For example, it doesn’t tell the user what issues are missing with the device and why they are getting blocked, which is a terrible experience.

Crowdstrike Falcon Foundry

Crowdstrike, unfortunately, released their advertising about this a bit too late, but, they have recently announced “Foundry”. However, this introduces problems and complexity - our team doesn’t own Crowdstrike, meaning that any future implementation of Falcon we would need to do, would need to be coordinated, any time we run into a permissions problem, we would need to discuss with our Crowdstrike team to sort it out. It could cause complications to the work itself and our use cases.

FleetDM

FleetDM is a multi-approach MDM tool with functionality similar to Kolide. In fact, around the time that Kolide retired its “Fleet” tool, FleetDM forked or started reworking Fleet. However, they schedule events in the employees’ calendars to resolve issues for them to resolve themselves. An interesting approach and one I favor - but this is still the onus on the device.
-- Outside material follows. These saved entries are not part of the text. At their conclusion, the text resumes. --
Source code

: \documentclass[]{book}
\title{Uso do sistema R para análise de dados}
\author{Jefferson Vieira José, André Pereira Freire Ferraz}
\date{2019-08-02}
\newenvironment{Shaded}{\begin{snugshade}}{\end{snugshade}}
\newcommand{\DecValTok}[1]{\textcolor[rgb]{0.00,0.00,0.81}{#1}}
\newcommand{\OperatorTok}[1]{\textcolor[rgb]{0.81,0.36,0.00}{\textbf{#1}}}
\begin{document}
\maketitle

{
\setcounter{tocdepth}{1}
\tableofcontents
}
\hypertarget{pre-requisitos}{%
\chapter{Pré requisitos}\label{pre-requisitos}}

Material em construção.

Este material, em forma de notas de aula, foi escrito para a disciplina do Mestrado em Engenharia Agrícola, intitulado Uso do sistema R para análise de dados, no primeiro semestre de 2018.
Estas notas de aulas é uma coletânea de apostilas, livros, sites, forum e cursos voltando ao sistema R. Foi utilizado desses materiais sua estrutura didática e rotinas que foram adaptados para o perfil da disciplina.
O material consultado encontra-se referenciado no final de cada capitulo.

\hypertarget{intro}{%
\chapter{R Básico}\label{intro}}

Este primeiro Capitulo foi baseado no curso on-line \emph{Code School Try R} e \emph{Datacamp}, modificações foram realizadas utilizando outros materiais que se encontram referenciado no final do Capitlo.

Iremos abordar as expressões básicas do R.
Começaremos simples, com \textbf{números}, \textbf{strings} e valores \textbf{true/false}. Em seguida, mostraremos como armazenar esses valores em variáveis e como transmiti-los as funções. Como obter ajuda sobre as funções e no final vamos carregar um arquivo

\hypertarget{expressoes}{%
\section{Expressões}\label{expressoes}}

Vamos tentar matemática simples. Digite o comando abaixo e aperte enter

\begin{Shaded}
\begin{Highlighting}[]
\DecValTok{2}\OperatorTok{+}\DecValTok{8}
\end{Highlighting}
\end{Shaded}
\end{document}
Additionally, as far as I can tell from researching - they do not have In-line SAML Hooks or an experience similar to that of Pinterest/Kolide’s. I thought the UI needed to be more friendly (read that however you want about end users) to be proactively helpful.
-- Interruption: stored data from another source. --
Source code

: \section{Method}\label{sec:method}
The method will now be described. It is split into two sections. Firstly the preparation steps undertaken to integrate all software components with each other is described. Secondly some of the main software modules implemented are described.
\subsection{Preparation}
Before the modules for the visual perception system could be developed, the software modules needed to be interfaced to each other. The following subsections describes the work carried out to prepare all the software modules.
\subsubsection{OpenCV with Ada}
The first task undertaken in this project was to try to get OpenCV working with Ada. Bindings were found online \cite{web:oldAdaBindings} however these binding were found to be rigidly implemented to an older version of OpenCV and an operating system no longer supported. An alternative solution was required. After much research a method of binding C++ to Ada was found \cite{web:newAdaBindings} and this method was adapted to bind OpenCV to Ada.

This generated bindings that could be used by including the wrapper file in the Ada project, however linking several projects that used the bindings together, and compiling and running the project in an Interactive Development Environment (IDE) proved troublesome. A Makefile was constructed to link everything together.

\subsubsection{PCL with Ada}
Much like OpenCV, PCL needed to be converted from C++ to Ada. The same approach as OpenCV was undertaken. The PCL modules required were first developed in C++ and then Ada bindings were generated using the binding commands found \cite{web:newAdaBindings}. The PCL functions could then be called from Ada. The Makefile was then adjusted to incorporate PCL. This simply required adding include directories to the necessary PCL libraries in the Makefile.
Our management has historically told me that Kolide’s version of Fleet, which FleetDM more or less forked, was not sufficient for our needs.

So, Kolide Is the Winner for Our Use Case

So Kolide (K2), with its ease of use, inline SAML Hooking, and experience, seemed like the best approach we needed.

So, Testing… Right?

So we began testing this in February - right after I got back from the US - so yay, jet lag. We had two stages of testing this on a trial basis to validate that the behavior was what we wanted and would work for our needs. To do this, we attempted using Kolide with three Operating Systems:

Windows
macOS
Linux
- Ubuntu 22.04 LTS

From an individual perspective, this worked great. Devices were checked or blocked depending on their configurations.

We did see some slight issues. For example, enabling a check called “Remote Access—Daemons should not be installed or running” seems to have some drawbacks; everything on Linux runs a Daemon—GUI? Daemon.

So, how do we resolve that? We set up specific configuration overrides. Thankfully, Kolide allows us to set up exclusions to the check, meaning we can specify which Daemons we would like to allow to run. In addition, we still pull out with a win. Now, we have more insight into Linux devices before they hit our SaaS Application.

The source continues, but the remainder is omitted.